Overview
Janus is a hybrid IoT platform that takes on two coexisting roles inside a single device mounted beside the laboratory door. During the school day it acts as an automated classroom logbook: students tap an RFID card or scan a fingerprint, and every successful authentication is written as an attendance record. After hours it switches into an armed intrusion-detection system, and any unauthorized passage through the doorway triggers a local alarm and a GSM-based alert to administrators.
The project is being built for DigiCode 2026 as a flagship example of how Armath students can ship production-quality embedded systems that solve a real institutional problem.
How It Works
The core rule is a 5-second authentication window. When a student presents a card or finger, Janus opens a short window during which a beam-break across the doorway is interpreted as authorized entry. If the beam breaks without a recent successful authentication, or with an authentication that was rejected, the system raises a BREACH event.
This single rule lets one device cleanly serve two purposes: a student fumbling a card three times at the door is logged but never alarms the administrator, while an unknown person walking through the door at 02:00 is detected, recorded, and reported within seconds.
Architecture
The system is structured as four cooperating layers:
- Sensors.

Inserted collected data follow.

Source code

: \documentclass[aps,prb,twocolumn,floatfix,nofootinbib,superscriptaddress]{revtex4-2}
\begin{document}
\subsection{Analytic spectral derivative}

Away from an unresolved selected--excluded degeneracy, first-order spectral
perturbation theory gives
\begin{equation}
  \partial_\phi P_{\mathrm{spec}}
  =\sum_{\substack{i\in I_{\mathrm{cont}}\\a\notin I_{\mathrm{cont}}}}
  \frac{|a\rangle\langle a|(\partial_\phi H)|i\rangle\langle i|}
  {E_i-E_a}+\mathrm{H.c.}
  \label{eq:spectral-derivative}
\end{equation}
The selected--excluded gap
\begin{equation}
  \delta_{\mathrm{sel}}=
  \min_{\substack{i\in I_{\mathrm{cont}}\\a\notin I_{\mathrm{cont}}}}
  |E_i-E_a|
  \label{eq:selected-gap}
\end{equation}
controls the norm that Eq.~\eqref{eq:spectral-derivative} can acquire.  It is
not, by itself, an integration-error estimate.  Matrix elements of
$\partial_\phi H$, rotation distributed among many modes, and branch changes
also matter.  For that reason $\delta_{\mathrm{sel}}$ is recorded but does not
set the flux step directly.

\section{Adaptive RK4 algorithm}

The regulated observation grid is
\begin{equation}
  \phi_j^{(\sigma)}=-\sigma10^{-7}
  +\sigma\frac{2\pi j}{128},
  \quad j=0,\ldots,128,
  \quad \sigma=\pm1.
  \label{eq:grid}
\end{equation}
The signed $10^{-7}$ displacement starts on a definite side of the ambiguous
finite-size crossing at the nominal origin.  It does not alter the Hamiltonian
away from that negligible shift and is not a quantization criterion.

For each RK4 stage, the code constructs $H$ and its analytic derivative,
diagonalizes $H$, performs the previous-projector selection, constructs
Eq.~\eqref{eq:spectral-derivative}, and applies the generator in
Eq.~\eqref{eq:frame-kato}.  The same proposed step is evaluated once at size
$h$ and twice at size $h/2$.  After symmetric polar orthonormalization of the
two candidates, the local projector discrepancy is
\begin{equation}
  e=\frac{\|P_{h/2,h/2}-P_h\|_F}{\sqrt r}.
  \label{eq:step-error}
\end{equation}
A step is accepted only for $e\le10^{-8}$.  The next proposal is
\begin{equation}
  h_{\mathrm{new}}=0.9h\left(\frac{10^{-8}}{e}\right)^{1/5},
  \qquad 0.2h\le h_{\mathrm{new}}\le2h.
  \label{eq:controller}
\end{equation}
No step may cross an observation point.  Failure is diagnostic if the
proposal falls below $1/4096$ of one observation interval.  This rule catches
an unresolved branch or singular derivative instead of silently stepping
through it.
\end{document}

R503 fingerprint reader, MFRC522 RFID reader, E18-D80NK IR beam, DS3231 RTC, and a magnetic tamper switch on the enclosure.
- Firmware. An ESP32-WROOM-32 runs an authentication gate, an intrusion detector, a mode manager, a logger, and an alert manager as FreeRTOS tasks so that the sensor loop never blocks on slow operations like SMS dispatch.
- Durability. A microSD card stores every event as NDJSON before anything else happens. SPIFFS acts as a fallback if the SD card is unavailable. Once Wi-Fi returns, pending events are resynced to the cloud.
- Cloud and UI. A Node.js backend with PostgreSQL persists events through both REST and an MQTT bridge. A React and Tailwind Command Center subscribes over WebSockets and renders a live feed, the attendance ledger, and admin controls.
Operating Modes
Janus runs in one of four modes, switchable from the Command Center:
- Attendance — typical school hours. RFID and fingerprint scans log entries, and beam events outside the auth window are flagged but do not alarm.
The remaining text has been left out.